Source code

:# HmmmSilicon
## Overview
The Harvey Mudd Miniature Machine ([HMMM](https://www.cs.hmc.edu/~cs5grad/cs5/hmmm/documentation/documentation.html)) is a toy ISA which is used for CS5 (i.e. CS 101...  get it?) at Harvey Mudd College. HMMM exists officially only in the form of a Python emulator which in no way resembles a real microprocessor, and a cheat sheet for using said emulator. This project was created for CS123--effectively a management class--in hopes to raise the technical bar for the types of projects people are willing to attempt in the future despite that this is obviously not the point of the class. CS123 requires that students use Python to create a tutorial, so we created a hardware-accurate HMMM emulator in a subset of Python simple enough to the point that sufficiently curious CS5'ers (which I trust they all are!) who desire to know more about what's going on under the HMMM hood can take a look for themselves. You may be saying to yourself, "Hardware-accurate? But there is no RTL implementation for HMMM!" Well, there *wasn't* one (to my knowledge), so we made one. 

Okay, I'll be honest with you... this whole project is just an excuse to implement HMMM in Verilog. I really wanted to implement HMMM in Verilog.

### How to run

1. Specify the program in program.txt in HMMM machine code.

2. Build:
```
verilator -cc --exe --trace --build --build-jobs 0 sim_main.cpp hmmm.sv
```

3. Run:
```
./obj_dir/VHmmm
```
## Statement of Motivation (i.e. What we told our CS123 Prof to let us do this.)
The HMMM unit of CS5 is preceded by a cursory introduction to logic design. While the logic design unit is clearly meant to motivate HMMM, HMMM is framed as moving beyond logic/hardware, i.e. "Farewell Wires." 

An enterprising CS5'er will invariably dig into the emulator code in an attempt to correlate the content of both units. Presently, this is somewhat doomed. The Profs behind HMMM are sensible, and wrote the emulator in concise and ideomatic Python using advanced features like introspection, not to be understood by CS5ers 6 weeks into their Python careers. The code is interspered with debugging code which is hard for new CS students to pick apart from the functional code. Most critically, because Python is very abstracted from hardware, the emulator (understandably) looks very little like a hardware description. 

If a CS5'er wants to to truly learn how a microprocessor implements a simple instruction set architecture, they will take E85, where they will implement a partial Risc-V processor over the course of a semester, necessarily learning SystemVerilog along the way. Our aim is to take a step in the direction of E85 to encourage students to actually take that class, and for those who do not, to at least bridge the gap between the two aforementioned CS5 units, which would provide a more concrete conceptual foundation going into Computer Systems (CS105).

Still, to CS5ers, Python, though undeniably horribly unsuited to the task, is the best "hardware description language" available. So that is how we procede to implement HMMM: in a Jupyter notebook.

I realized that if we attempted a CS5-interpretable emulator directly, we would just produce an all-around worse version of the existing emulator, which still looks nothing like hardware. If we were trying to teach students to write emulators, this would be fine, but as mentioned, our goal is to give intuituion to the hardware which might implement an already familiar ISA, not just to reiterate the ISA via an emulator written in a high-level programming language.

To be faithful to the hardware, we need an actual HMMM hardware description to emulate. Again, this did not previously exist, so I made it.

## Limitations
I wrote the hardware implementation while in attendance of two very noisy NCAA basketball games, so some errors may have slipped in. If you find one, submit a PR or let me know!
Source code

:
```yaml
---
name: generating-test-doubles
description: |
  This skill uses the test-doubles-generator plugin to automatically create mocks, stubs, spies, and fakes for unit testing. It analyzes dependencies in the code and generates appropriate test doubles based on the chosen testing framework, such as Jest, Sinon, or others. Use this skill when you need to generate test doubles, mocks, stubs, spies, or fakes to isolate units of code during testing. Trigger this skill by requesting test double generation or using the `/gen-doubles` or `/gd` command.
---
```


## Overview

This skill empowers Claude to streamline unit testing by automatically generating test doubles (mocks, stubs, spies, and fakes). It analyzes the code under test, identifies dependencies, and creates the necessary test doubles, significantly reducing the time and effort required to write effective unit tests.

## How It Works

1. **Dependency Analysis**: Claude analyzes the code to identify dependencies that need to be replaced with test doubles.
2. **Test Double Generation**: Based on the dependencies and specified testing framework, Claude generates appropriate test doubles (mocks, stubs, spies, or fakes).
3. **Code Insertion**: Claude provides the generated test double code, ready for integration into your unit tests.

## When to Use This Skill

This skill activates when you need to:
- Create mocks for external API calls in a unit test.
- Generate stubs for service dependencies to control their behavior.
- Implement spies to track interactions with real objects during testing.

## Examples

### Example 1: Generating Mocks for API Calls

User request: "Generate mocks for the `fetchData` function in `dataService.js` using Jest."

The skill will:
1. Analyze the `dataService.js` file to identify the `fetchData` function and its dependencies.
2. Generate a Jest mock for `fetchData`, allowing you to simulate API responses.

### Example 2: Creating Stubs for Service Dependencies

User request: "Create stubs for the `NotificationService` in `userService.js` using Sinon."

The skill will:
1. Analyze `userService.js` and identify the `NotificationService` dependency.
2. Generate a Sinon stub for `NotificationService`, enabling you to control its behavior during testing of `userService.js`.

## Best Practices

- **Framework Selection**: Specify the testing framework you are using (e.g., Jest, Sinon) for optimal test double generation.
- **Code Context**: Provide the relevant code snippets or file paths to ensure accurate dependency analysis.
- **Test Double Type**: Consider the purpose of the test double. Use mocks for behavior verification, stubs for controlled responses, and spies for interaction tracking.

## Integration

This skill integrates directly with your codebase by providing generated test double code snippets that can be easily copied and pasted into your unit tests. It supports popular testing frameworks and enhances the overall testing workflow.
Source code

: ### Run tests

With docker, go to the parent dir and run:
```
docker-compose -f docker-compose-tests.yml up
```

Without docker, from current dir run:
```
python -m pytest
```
:::
Keeping every character as it is, restate the lines above that run from the line with "- Implement spies" through the line with "2. Generate a Jest", both included, and nothing else.

**Answer space:**
- Implement spies to track interactions with real objects during testing.

## Examples

### Example 1: Generating Mocks for API Calls

User request: "Generate mocks for the `fetchData` function in `dataService.js` using Jest."

The skill will:
1. Analyze the `dataService.js` file to identify the `fetchData` function and its dependencies.
2. Generate a Jest mock for `fetchData`, allowing you to simulate API responses.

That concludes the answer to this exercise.